◆ **WHAT IS NEEDED**
Write out each entry below exactly; the images do not belong in your copy.

◆ **MATERIAL FOR THIS EXERCISE**
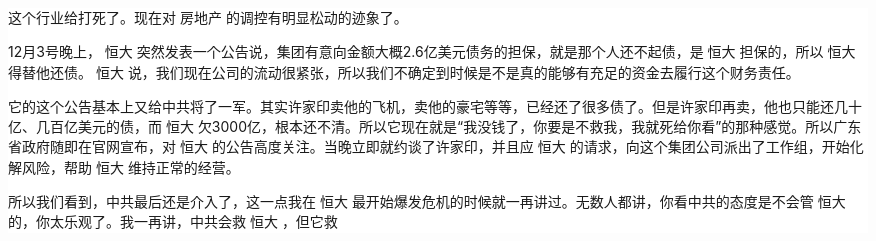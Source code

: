   </ok>
  这个行业给打死了。现在对
  <ok href="/term/1644">
   房地产
  </ok>
  的调控有明显松动的迹象了。
 </p>
 <p>
  12月3号晚上，
  <ok href="/term/1723">
   恒大
  </ok>
  突然发表一个公告说，集团有意向金额大概2.6亿美元债务的担保，就是那个人还不起债，是
  <ok href="/term/1723">
   恒大
  </ok>
  担保的，所以
  <ok href="/term/1723">
   恒大
  </ok>
  得替他还债。
  <ok href="/term/1723">
   恒大
  </ok>
  说，我们现在公司的流动很紧张，所以我们不确定到时候是不是真的能够有充足的资金去履行这个财务责任。
 </p>
 <p>
  它的这个公告基本上又给中共将了一军。其实许家印卖他的飞机，卖他的豪宅等等，已经还了很多债了。但是许家印再卖，他也只能还几十亿、几百亿美元的债，而
  <ok href="/term/1723">
   恒大
  </ok>
  欠3000亿，根本还不清。所以它现在就是“我没钱了，你要是不救我，我就死给你看”的那种感觉。所以广东省政府随即在官网宣布，对
  <ok href="/term/1723">
   恒大
  </ok>
  的公告高度关注。当晚立即就约谈了许家印，并且应
  <ok href="/term/1723">
   恒大
  </ok>
  的请求，向这个集团公司派出了工作组，开始化解风险，帮助
  <ok href="/term/1723">
   恒大
  </ok>
  维持正常的经营。
 </p>
 <div class="AD_Embed__Wrap-sc-1xslmin-0 igMuqX module desktop">
  <div>
  </div>
 </div>
 <p>
  所以我们看到，中共最后还是介入了，这一点我在
  <ok href="/term/1723">
   恒大
  </ok>
  最开始爆发危机的时候就一再讲过。无数人都讲，你看中共的态度是不会管
  <ok href="/term/1723">
   恒大
  </ok>
  的，你太乐观了。我一再讲，中共会救
  <ok href="/term/1723">
   恒大
  </ok>
  ，但它救
  <ok href="/term/1723">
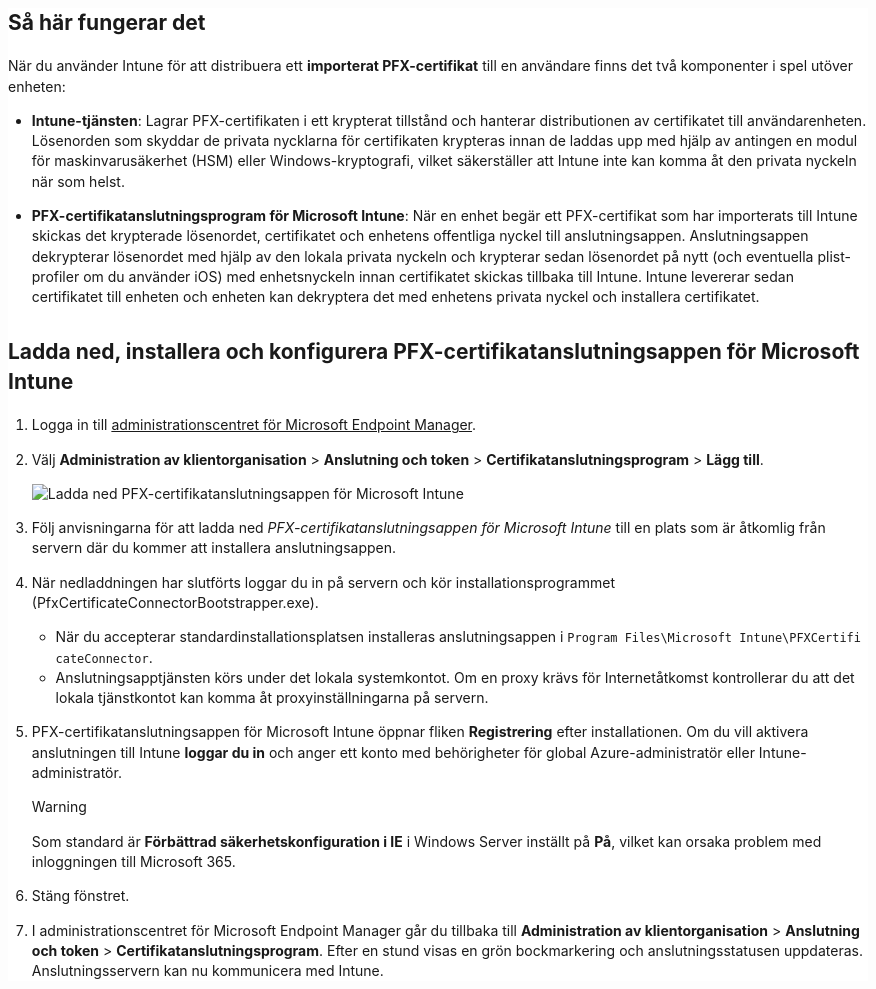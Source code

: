 ## <a name="how-it-works"></a>Så här fungerar det

När du använder Intune för att distribuera ett **importerat PFX-certifikat** till en användare finns det två komponenter i spel utöver enheten:

- **Intune-tjänsten**: Lagrar PFX-certifikaten i ett krypterat tillstånd och hanterar distributionen av certifikatet till användarenheten.  Lösenorden som skyddar de privata nycklarna för certifikaten krypteras innan de laddas upp med hjälp av antingen en modul för maskinvarusäkerhet (HSM) eller Windows-kryptografi, vilket säkerställer att Intune inte kan komma åt den privata nyckeln när som helst.

- **PFX-certifikatanslutningsprogram för Microsoft Intune**: När en enhet begär ett PFX-certifikat som har importerats till Intune skickas det krypterade lösenordet, certifikatet och enhetens offentliga nyckel till anslutningsappen.  Anslutningsappen dekrypterar lösenordet med hjälp av den lokala privata nyckeln och krypterar sedan lösenordet på nytt (och eventuella plist-profiler om du använder iOS) med enhetsnyckeln innan certifikatet skickas tillbaka till Intune.  Intune levererar sedan certifikatet till enheten och enheten kan dekryptera det med enhetens privata nyckel och installera certifikatet.

## <a name="download-install-and-configure-the-pfx-certificate-connector-for-microsoft-intune"></a>Ladda ned, installera och konfigurera PFX-certifikatanslutningsappen för Microsoft Intune

1. Logga in till [administrationscentret för Microsoft Endpoint Manager](https://go.microsoft.com/fwlink/?linkid=2109431).

2. Välj **Administration av klientorganisation** > **Anslutning och token** > **Certifikatanslutningsprogram** > **Lägg till**.

   ![Ladda ned PFX-certifikatanslutningsappen för Microsoft Intune](./media/certificates-imported-pfx-configure/download-imported-pfxconnector.png)

3. Följ anvisningarna för att ladda ned *PFX-certifikatanslutningsappen för Microsoft Intune* till en plats som är åtkomlig från servern där du kommer att installera anslutningsappen.

4. När nedladdningen har slutförts loggar du in på servern och kör installationsprogrammet (PfxCertificateConnectorBootstrapper.exe).  
   - När du accepterar standardinstallationsplatsen installeras anslutningsappen i `Program Files\Microsoft Intune\PFXCertificateConnector`.
   - Anslutningsapptjänsten körs under det lokala systemkontot. Om en proxy krävs för Internetåtkomst kontrollerar du att det lokala tjänstkontot kan komma åt proxyinställningarna på servern.

5. PFX-certifikatanslutningsappen för Microsoft Intune öppnar fliken **Registrering** efter installationen. Om du vill aktivera anslutningen till Intune **loggar du in** och anger ett konto med behörigheter för global Azure-administratör eller Intune-administratör.

   > [!WARNING]
   > Som standard är **Förbättrad säkerhetskonfiguration i IE** i Windows Server inställt på **På**, vilket kan orsaka problem med inloggningen till Microsoft 365.

6. Stäng fönstret.

7. I administrationscentret för Microsoft Endpoint Manager går du tillbaka till **Administration av klientorganisation** > **Anslutning och token** > **Certifikatanslutningsprogram**. Efter en stund visas en grön bockmarkering och anslutningsstatusen uppdateras. Anslutningsservern kan nu kommunicera med Intune.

◆ **RESPONSE BOX**
Source code

:   </ok>
  这个行业给打死了。现在对
  <ok href="/term/1644">
   房地产
  </ok>
  的调控有明显松动的迹象了。
 </p>
 <p>
  12月3号晚上，
  <ok href="/term/1723">
   恒大
  </ok>
  突然发表一个公告说，集团有意向金额大概2.6亿美元债务的担保，就是那个人还不起债，是
  <ok href="/term/1723">
   恒大
  </ok>
  担保的，所以
  <ok href="/term/1723">
   恒大
  </ok>
  得替他还债。
  <ok href="/term/1723">
   恒大
  </ok>
  说，我们现在公司的流动很紧张，所以我们不确定到时候是不是真的能够有充足的资金去履行这个财务责任。
 </p>
 <p>
  它的这个公告基本上又给中共将了一军。其实许家印卖他的飞机，卖他的豪宅等等，已经还了很多债了。但是许家印再卖，他也只能还几十亿、几百亿美元的债，而
  <ok href="/term/1723">
   恒大
  </ok>
  欠3000亿，根本还不清。所以它现在就是“我没钱了，你要是不救我，我就死给你看”的那种感觉。所以广东省政府随即在官网宣布，对
  <ok href="/term/1723">
   恒大
  </ok>
  的公告高度关注。当晚立即就约谈了许家印，并且应
  <ok href="/term/1723">
   恒大
  </ok>
  的请求，向这个集团公司派出了工作组，开始化解风险，帮助
  <ok href="/term/1723">
   恒大
  </ok>
  维持正常的经营。
 </p>
 <div class="AD_Embed__Wrap-sc-1xslmin-0 igMuqX module desktop">
  <div>
  </div>
 </div>
 <p>
  所以我们看到，中共最后还是介入了，这一点我在
  <ok href="/term/1723">
   恒大
  </ok>
  最开始爆发危机的时候就一再讲过。无数人都讲，你看中共的态度是不会管
  <ok href="/term/1723">
   恒大
  </ok>
  的，你太乐观了。我一再讲，中共会救
  <ok href="/term/1723">
   恒大
  </ok>
  ，但它救
  <ok href="/term/1723">
Source code

: ## <a name="how-it-works"></a>Så här fungerar det

När du använder Intune för att distribuera ett **importerat PFX-certifikat** till en användare finns det två komponenter i spel utöver enheten:

- **Intune-tjänsten**: Lagrar PFX-certifikaten i ett krypterat tillstånd och hanterar distributionen av certifikatet till användarenheten.  Lösenorden som skyddar de privata nycklarna för certifikaten krypteras innan de laddas upp med hjälp av antingen en modul för maskinvarusäkerhet (HSM) eller Windows-kryptografi, vilket säkerställer att Intune inte kan komma åt den privata nyckeln när som helst.

- **PFX-certifikatanslutningsprogram för Microsoft Intune**: När en enhet begär ett PFX-certifikat som har importerats till Intune skickas det krypterade lösenordet, certifikatet och enhetens offentliga nyckel till anslutningsappen.  Anslutningsappen dekrypterar lösenordet med hjälp av den lokala privata nyckeln och krypterar sedan lösenordet på nytt (och eventuella plist-profiler om du använder iOS) med enhetsnyckeln innan certifikatet skickas tillbaka till Intune.  Intune levererar sedan certifikatet till enheten och enheten kan dekryptera det med enhetens privata nyckel och installera certifikatet.

## <a name="download-install-and-configure-the-pfx-certificate-connector-for-microsoft-intune"></a>Ladda ned, installera och konfigurera PFX-certifikatanslutningsappen för Microsoft Intune

1. Logga in till [administrationscentret för Microsoft Endpoint Manager](https://go.microsoft.com/fwlink/?linkid=2109431).

2. Välj **Administration av klientorganisation** > **Anslutning och token** > **Certifikatanslutningsprogram** > **Lägg till**.

   ![Ladda ned PFX-certifikatanslutningsappen för Microsoft Intune](./media/certificates-imported-pfx-configure/download-imported-pfxconnector.png)

3. Följ anvisningarna för att ladda ned *PFX-certifikatanslutningsappen för Microsoft Intune* till en plats som är åtkomlig från servern där du kommer att installera anslutningsappen.

4. När nedladdningen har slutförts loggar du in på servern och kör installationsprogrammet (PfxCertificateConnectorBootstrapper.exe).  
   - När du accepterar standardinstallationsplatsen installeras anslutningsappen i `Program Files\Microsoft Intune\PFXCertificateConnector`.
   - Anslutningsapptjänsten körs under det lokala systemkontot. Om en proxy krävs för Internetåtkomst kontrollerar du att det lokala tjänstkontot kan komma åt proxyinställningarna på servern.

5. PFX-certifikatanslutningsappen för Microsoft Intune öppnar fliken **Registrering** efter installationen. Om du vill aktivera anslutningen till Intune **loggar du in** och anger ett konto med behörigheter för global Azure-administratör eller Intune-administratör.

   > [!WARNING]
   > Som standard är **Förbättrad säkerhetskonfiguration i IE** i Windows Server inställt på **På**, vilket kan orsaka problem med inloggningen till Microsoft 365.

6. Stäng fönstret.

7. I administrationscentret för Microsoft Endpoint Manager går du tillbaka till **Administration av klientorganisation** > **Anslutning och token** > **Certifikatanslutningsprogram**. Efter en stund visas en grön bockmarkering och anslutningsstatusen uppdateras. Anslutningsservern kan nu kommunicera med Intune.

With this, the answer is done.